Sometimes when you win, you also lose. That's the case with synthetic nitrogen fertilizer, an agricultural miracle that helped feed a growing global population but also caused some pretty nasty environmental problems that we are still dealing with to this day.
To understand why synthetic nitrogen fertilizer was such a big deal, you'll need a quick biochemistry lesson. Plants need nitrogen. But most sources of nitrogen, like guano, saltpeter and by-products of coal production, offer a limited supply that isn't particularly potent. One untapped source was the air, which is 78 percent nitrogen, but for the vast majority of plants the element is useless in this gaseous form. That's where chemist Fritz Haber comes in. He figured out a way to take nitrogen from the air and transform it into ammonia, a compound of nitrogen and hydrogen that plants can absorb. The discovery led to the widespread use of synthetic nitrogen fertilizer, which helped improve crop yields, and, as a result, helped increase the world's population from 1.6 billion to 6 billion during the 20th century [source: Keifer].

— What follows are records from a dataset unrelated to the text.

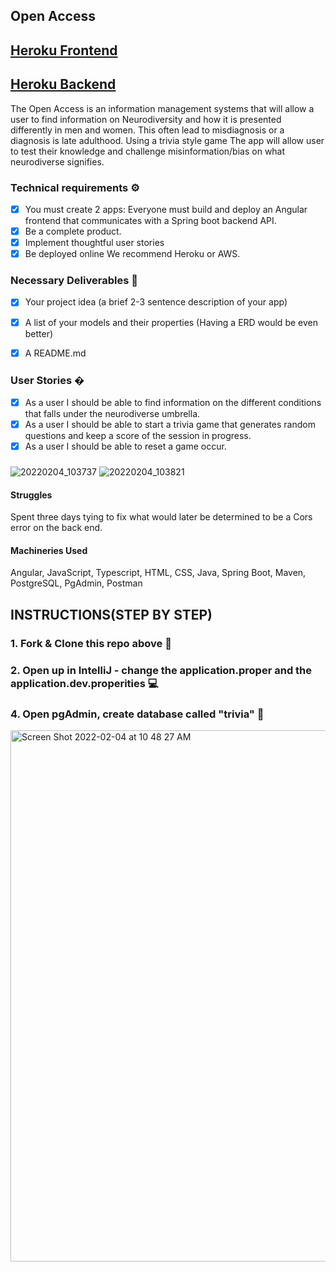 ## Open Access 
## [Heroku Frontend](https://open-access.herokuapp.com/)
## [Heroku Backend](https://open-access-backend.herokuapp.com/)


The Open Access is an information management systems that will allow a user to find information on Neurodiversity and how it is presented differently in men and women. This often lead to misdiagnosis or a diagnosis is late adulthood. Using a trivia style game The app will allow user to test their knowledge and challenge misinformation/bias on what neurodiverse signifies. 



### Technical requirements ⚙️
- [X] You must create 2 apps: Everyone must build and deploy an Angular frontend that communicates with a Spring boot backend API.
- [X] Be a complete product.
- [X] Implement thoughtful user stories
- [X] Be deployed online We recommend Heroku or AWS.

### Necessary Deliverables 🏁
- [x] Your project idea (a brief 2-3 sentence description of your app)
- [x] A list of your models and their properties (Having a ERD would be even better)
- [x] A README.md


### User Stories �
- [x] As a user I should be able to find information on the different conditions that falls under the neurodiverse umbrella.
- [x] As a user I should be able to start a trivia game that generates random questions and keep a score of the session in progress.
- [x] As a user I should be able to reset a game occur.

###
![20220204_103737](https://user-images.githubusercontent.com/87440131/152558769-ae0431bc-a418-4f31-bc86-2eefe9942250.gif)
![20220204_103821](https://user-images.githubusercontent.com/87440131/152558776-86b5bba2-2b94-4560-88ea-17a20f666eca.gif)



#### Struggles
Spent three days tying to fix what would later be determined to be a Cors error on the back end.



#### Machineries Used
 Angular, JavaScript, Typescript, HTML, CSS, Java, Spring Boot, Maven, PostgreSQL, PgAdmin, Postman

## INSTRUCTIONS(STEP BY STEP)
### 1. Fork & Clone this repo above 🔱
### 2. Open up in IntelliJ - change the application.proper and the application.dev.properities 💻
### 4. Open pgAdmin, create database called "trivia" 🐘

<img width="850" alt="Screen Shot 2022-02-04 at 10 48 27 AM" src="https://user-images.githubusercontent.com/87440131/152559290-35527ee2-0653-4818-b1e4-19dc86252f58.png">





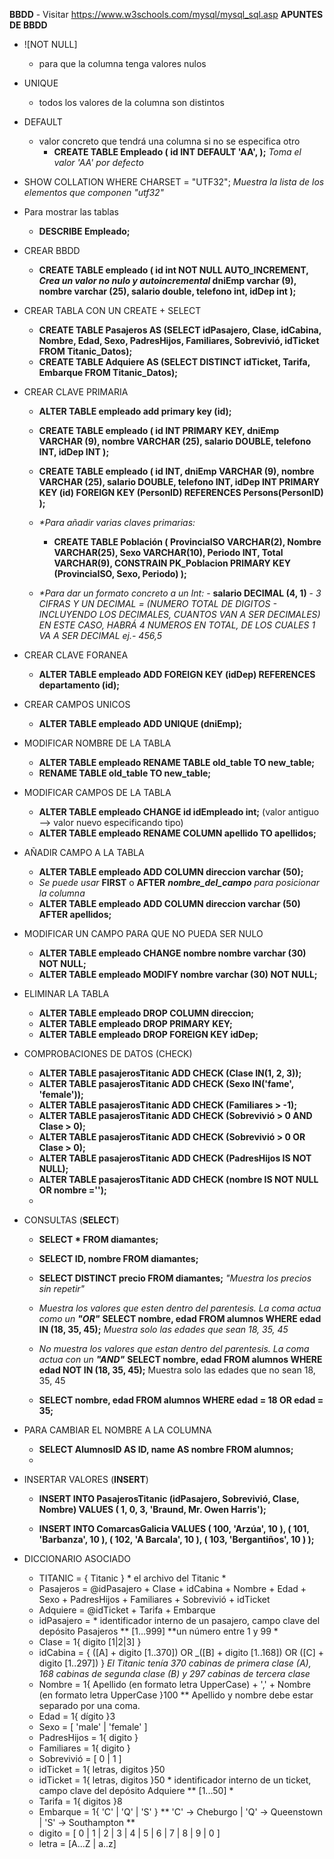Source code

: **BBDD**
	- Visitar https://www.w3schools.com/mysql/mysql_sql.asp
**APUNTES DE BBDD**
- ![NOT NULL]
	- para  que la columna tenga valores nulos
- UNIQUE 
	- todos los valores de la columna son distintos
- DEFAULT
	- valor concreto que tendrá una columna si no se especifica otro
		- **CREATE TABLE Empleado (
				 id INT DEFAULT 'AA',
				);**
			 _Toma el valor 'AA' por defecto_
- SHOW COLLATION WHERE CHARSET = "UTF32";
	_Muestra la lista de los elementos que componen "utf32"_
- Para mostrar las tablas
	 - **DESCRIBE Empleado;**
- CREAR BBDD
	- **CREATE TABLE empleado (
	id int NOT NULL AUTO_INCREMENT,   _Crea un valor no nulo y 		  autoincremental_
	dniEmp varchar (9),
	nombre varchar (25),
	salario double,
	telefono int,
	idDep int
 );**
 - CREAR TABLA CON UN CREATE + SELECT
	 - **CREATE TABLE Pasajeros AS (SELECT idPasajero, Clase, idCabina, Nombre, Edad, Sexo, PadresHijos, Familiares, Sobrevivió, idTicket FROM Titanic_Datos);**
	 - **CREATE TABLE Adquiere AS (SELECT DISTINCT idTicket, Tarifa, Embarque FROM Titanic_Datos);**
- CREAR CLAVE PRIMARIA
	- **ALTER TABLE empleado add primary key (id);**

	 - **CREATE TABLE empleado (
			id INT PRIMARY KEY,
			dniEmp VARCHAR (9),
			nombre VARCHAR (25),
			salario DOUBLE,
			telefono INT,
			idDep INT
			 );**
	- **CREATE TABLE empleado (
	id INT,
	dniEmp VARCHAR (9),
	nombre VARCHAR (25),
	salario DOUBLE,
	telefono INT,
	idDep INT
	PRIMARY KEY (id)
	FOREIGN KEY (PersonID) REFERENCES Persons(PersonID)
 );**
	 - _*Para añadir varias claves primarias:_
		 - **CREATE TABLE Población (
	ProvinciaISO VARCHAR(2),
    Nombre VARCHAR(25),
    Sexo VARCHAR(10),
    Periodo INT,
    Total VARCHAR(9),
    CONSTRAIN PK_Poblacion PRIMARY KEY (ProvinciaISO, Sexo, Periodo)
 );**
	- _*Para dar un formato concreto a un Int:_
			- **salario DECIMAL (4, 1)**
			- _3 CIFRAS Y UN DECIMAL = (NUMERO TOTAL DE DIGITOS - INCLUYENDO LOS DECIMALES, CUANTOS VAN A SER DECIMALES)
 EN ESTE CASO, HABRÁ 4 NUMEROS EN TOTAL, DE LOS CUALES 1 VA A SER DECIMAL ej.- 456,5_
- CREAR CLAVE FORANEA
	- **ALTER TABLE empleado ADD FOREIGN KEY (idDep) REFERENCES departamento (id);**
- CREAR CAMPOS UNICOS
	- **ALTER TABLE empleado ADD UNIQUE (dniEmp);**
- MODIFICAR NOMBRE DE LA TABLA
	- **ALTER TABLE empleado RENAME TABLE old_table TO new_table;**
	- **RENAME TABLE old_table TO new_table;**
- MODIFICAR CAMPOS DE LA TABLA
	- **ALTER TABLE empleado CHANGE id idEmpleado int;** (valor antiguo –> valor nuevo especificando tipo)
	- **ALTER TABLE empleado RENAME COLUMN apellido TO apellidos;**
- AÑADIR CAMPO A LA TABLA
	- **ALTER TABLE empleado ADD COLUMN direccion varchar (50);**
	- _Se puede usar_ **FIRST** o **AFTER** _***nombre_del_campo***_ _para posicionar la columna_
	- **ALTER TABLE empleado ADD COLUMN direccion varchar (50) AFTER apellidos;**
- MODIFICAR UN CAMPO PARA QUE NO PUEDA SER NULO
	- **ALTER TABLE empleado CHANGE nombre nombre varchar (30) NOT NULL;**
	- **ALTER TABLE empleado MODIFY nombre varchar (30) NOT NULL;**
- ELIMINAR LA TABLA
	- **ALTER TABLE empleado DROP COLUMN direccion;**
	- **ALTER TABLE empleado DROP PRIMARY KEY;**
	- **ALTER TABLE empleado DROP FOREIGN KEY idDep;**
- COMPROBACIONES DE DATOS (CHECK)
	- **ALTER TABLE pasajerosTitanic ADD CHECK (Clase IN(1, 2, 3));**
	- **ALTER TABLE pasajerosTitanic ADD CHECK (Sexo IN('fame', 'female'));**
	- **ALTER TABLE pasajerosTitanic ADD CHECK (Familiares > -1);**
	- **ALTER TABLE pasajerosTitanic ADD CHECK (Sobrevivió > 0 AND Clase > 0);**
	- **ALTER TABLE pasajerosTitanic ADD CHECK (Sobrevivió > 0 OR Clase > 0);**
	- **ALTER TABLE pasajerosTitanic ADD CHECK (PadresHijos IS NOT NULL);**
	- **ALTER TABLE pasajerosTitanic ADD CHECK (nombre IS NOT NULL OR nombre ='');**
	- 
- CONSULTAS (**SELECT**)
	- **SELECT * FROM diamantes;**
	- **SELECT ID, nombre FROM diamantes;**
	- **SELECT DISTINCT precio FROM diamantes;** *"Muestra los precios sin repetir"*
	- *Muestra los valores que esten dentro del parentesis. La coma actua como un **"OR"***
	**SELECT nombre, edad FROM alumnos WHERE edad IN (18, 35, 45);**
	 *Muestra solo las edades que sean 18, 35, 45*
	
	- *No muestra los valores que estan dentro del parentesis. La coma actua con un **"AND"***
**SELECT nombre, edad FROM alumnos WHERE edad NOT IN (18, 35, 45);** 
	Muestra solo las edades que no sean 18, 35, 45

	- **SELECT nombre, edad FROM alumnos WHERE edad = 18 OR edad = 35;**
- PARA CAMBIAR EL NOMBRE A LA COLUMNA
	- **SELECT AlumnosID AS ID, name AS nombre FROM alumnos;**
	- 
- INSERTAR VALORES (**INSERT**)
	- **INSERT INTO PasajerosTitanic (idPasajero, Sobrevivió, Clase, Nombre)
		VALUES ( 1, 0, 3, 'Braund,  Mr. Owen Harris');**
		
	- **INSERT INTO	ComarcasGalicia
	VALUES 	( 100, 'Arzúa', 10 ),
		( 101, 'Barbanza', 10 ),
		( 102, 'A Barcala', 10 ),
                ( 103, 'Bergantiños', 10 )
	);**

- DICCIONARIO ASOCIADO
	- TITANIC = { Titanic } * el archivo del Titanic *
	- Pasajeros = @idPasajero + Clase + idCabina + Nombre + Edad + Sexo + PadresHijos + Familiares + Sobrevivió + idTicket
	 - Adquiere = @idTicket + Tarifa + Embarque
	 - idPasajero = * identificador interno de un pasajero, campo clave del depósito Pasajeros ** [1...999] **un número entre 1 y 99 *
	- Clase = 1{ digito [1|2|3] }
	 - idCabina = { ([A] + digito [1..370]) OR _([B] + digito [1..168]) OR ([C] + digito [1..297]) } 
	*El Titanic tenía 370 cabinas de primera clase (A), 168 cabinas de segunda clase (B) y 297 cabinas de tercera clase* 
	-  Nombre = 1{ Apellido (en formato letra UpperCase) + ',' + Nombre (en formato letra UpperCase }100 ** Apellido y nombre debe estar separado por una coma. 
	-  Edad = 1{ dígito }3
	-  Sexo = [ 'male' | 'female' ]
	-  PadresHijos = 1{ digito }
	-  Familiares = 1{ digito }
	-  Sobrevivió = [ 0 | 1 ]
	- idTicket = 1{ letras, digitos }50
	- idTicket = 1{ letras, digitos }50 * identificador interno de un ticket, campo clave del depósito Adquiere ** [1...50] *
	- Tarifa = 1{ digitos }8
	- Embarque = 1{ 'C' | 'Q' | 'S' }  ** 'C' -> Cheburgo | 'Q' -> Queenstown | 'S' -> Southampton **
	- digito = [ 0 | 1 | 2 | 3 | 4 | 5 | 6 | 7 | 8 | 9 | 0 ]
	- letra = [A...Z | a..z]
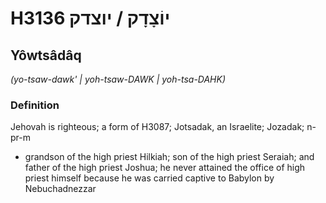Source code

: # H3136 יוֹצָדָק / יוצדק

## Yôwtsâdâq

_(yo-tsaw-dawk' | yoh-tsaw-DAWK | yoh-tsa-DAHK)_

### Definition

Jehovah is righteous; a form of H3087; Jotsadak, an Israelite; Jozadak; n-pr-m

- grandson of the high priest Hilkiah; son of the high priest Seraiah; and father of the high priest Joshua; he never attained the office of high priest himself because he was carried captive to Babylon by Nebuchadnezzar
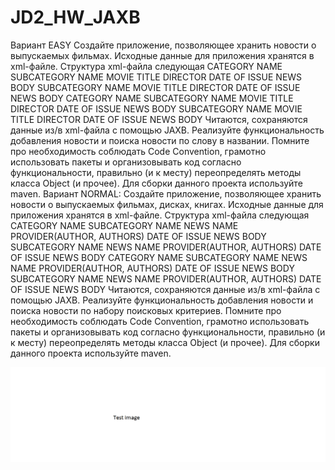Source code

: ﻿# JD2_HW_JAXB
Вариант EASY
Создайте приложение, позволяющее хранить новости о выпускаемых фильмах. Исходные данные для приложения хранятся в xml-файле. Структура xml-файла следующая
CATEGORY NAME
SUBCATEGORY NAME
MOVIE TITLE DIRECTOR DATE OF ISSUE NEWS BODY
SUBCATEGORY NAME
MOVIE TITLE DIRECTOR DATE OF ISSUE NEWS BODY
CATEGORY NAME
SUBCATEGORY NAME
MOVIE TITLE DIRECTOR DATE OF ISSUE NEWS BODY
SUBCATEGORY NAME
MOVIE TITLE DIRECTOR DATE OF ISSUE NEWS BODY
Читаются, сохраняются данные из/в xml-файла c помощью JAXB. Реализуйте функциональность добавления новости и поиска новости по слову в названии.
Помните про необходимость соблюдать Code Convention, грамотно использовать пакеты и организовывать код согласно функциональности, правильно (и к месту) переопределять методы класса Object (и прочее).
Для сборки данного проекта используйте maven.
Вариант NORMAL:
Создайте приложение, позволяющее хранить новости о выпускаемых фильмах, дисках, книгах. Исходные данные для приложения хранятся в xml-файле. Структура xml-файла следующая
CATEGORY NAME
SUBCATEGORY NAME
NEWS NAME PROVIDER(AUTHOR, AUTHORS) DATE OF ISSUE NEWS BODY
SUBCATEGORY NAME
NEWS NAME PROVIDER(AUTHOR, AUTHORS) DATE OF ISSUE NEWS BODY
CATEGORY NAME
SUBCATEGORY NAME
NEWS NAME PROVIDER(AUTHOR, AUTHORS) DATE OF ISSUE NEWS BODY
SUBCATEGORY NAME
NEWS NAME PROVIDER(AUTHOR, AUTHORS) DATE OF ISSUE NEWS BODY
Читаются, сохраняются данные из/в xml-файла c помощью JAXB. Реализуйте функциональность добавления новости и поиска новости по набору поисковых критериев.
Помните про необходимость соблюдать Code Convention, грамотно использовать пакеты и организовывать код согласно функциональности, правильно (и к месту) переопределять методы класса Object (и прочее).
Для сборки данного проекта используйте maven.

![Image alt](https://github.com/apache-red/JD2_HW_JAXB/raw/master/ShowTask.png)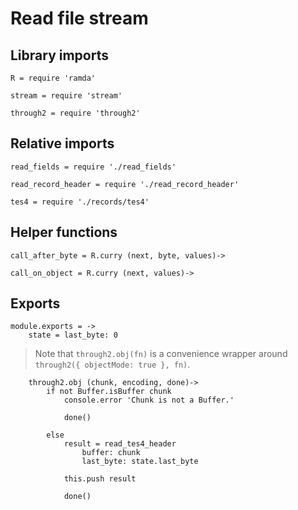 # Read file stream

## Library imports

	R = require 'ramda'

	stream = require 'stream'

	through2 = require 'through2'


## Relative imports

	read_fields = require './read_fields'

	read_record_header = require './read_record_header'

	tes4 = require './records/tes4'


## Helper functions

	call_after_byte = R.curry (next, byte, values)->

	call_on_object = R.curry (next, values)->


## Exports

	module.exports = ->
		state = last_byte: 0

> Note that `through2.obj(fn)` is a convenience wrapper around `through2({ objectMode: true }, fn)`.

		through2.obj (chunk, encoding, done)->
			if not Buffer.isBuffer chunk
				console.error 'Chunk is not a Buffer.'

				done()

			else
				result = read_tes4_header
					buffer: chunk
					last_byte: state.last_byte

				this.push result

				done()
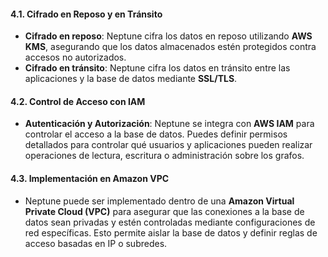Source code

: #### 4.1. **Cifrado en Reposo y en Tránsito**

- **Cifrado en reposo**: Neptune cifra los datos en reposo utilizando **AWS KMS**, asegurando que los datos almacenados estén protegidos contra accesos no autorizados.
- **Cifrado en tránsito**: Neptune cifra los datos en tránsito entre las aplicaciones y la base de datos mediante **SSL/TLS**.

#### 4.2. **Control de Acceso con IAM**

- **Autenticación y Autorización**: Neptune se integra con **AWS IAM** para controlar el acceso a la base de datos. Puedes definir permisos detallados para controlar qué usuarios y aplicaciones pueden realizar operaciones de lectura, escritura o administración sobre los grafos.

#### 4.3. **Implementación en Amazon VPC**

- Neptune puede ser implementado dentro de una **Amazon Virtual Private Cloud (VPC)** para asegurar que las conexiones a la base de datos sean privadas y estén controladas mediante configuraciones de red específicas. Esto permite aislar la base de datos y definir reglas de acceso basadas en IP o subredes.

So what's so bad about that? For one, fertilizers release nitrous oxide, a potent greenhouse gas, and nitrogen oxide, which reduces the atmosphere's ability to protect us from ultraviolet radiation and causes smog. Nitrogen runoff from agricultural lands has also created algal blooms that create huge dead zones in the world's oceans. And finally, Fritz Haber went on to make pioneering advancements in chemical warfare, which caused many scientists to protest his Nobel Prize in 1918 [source: Simpson].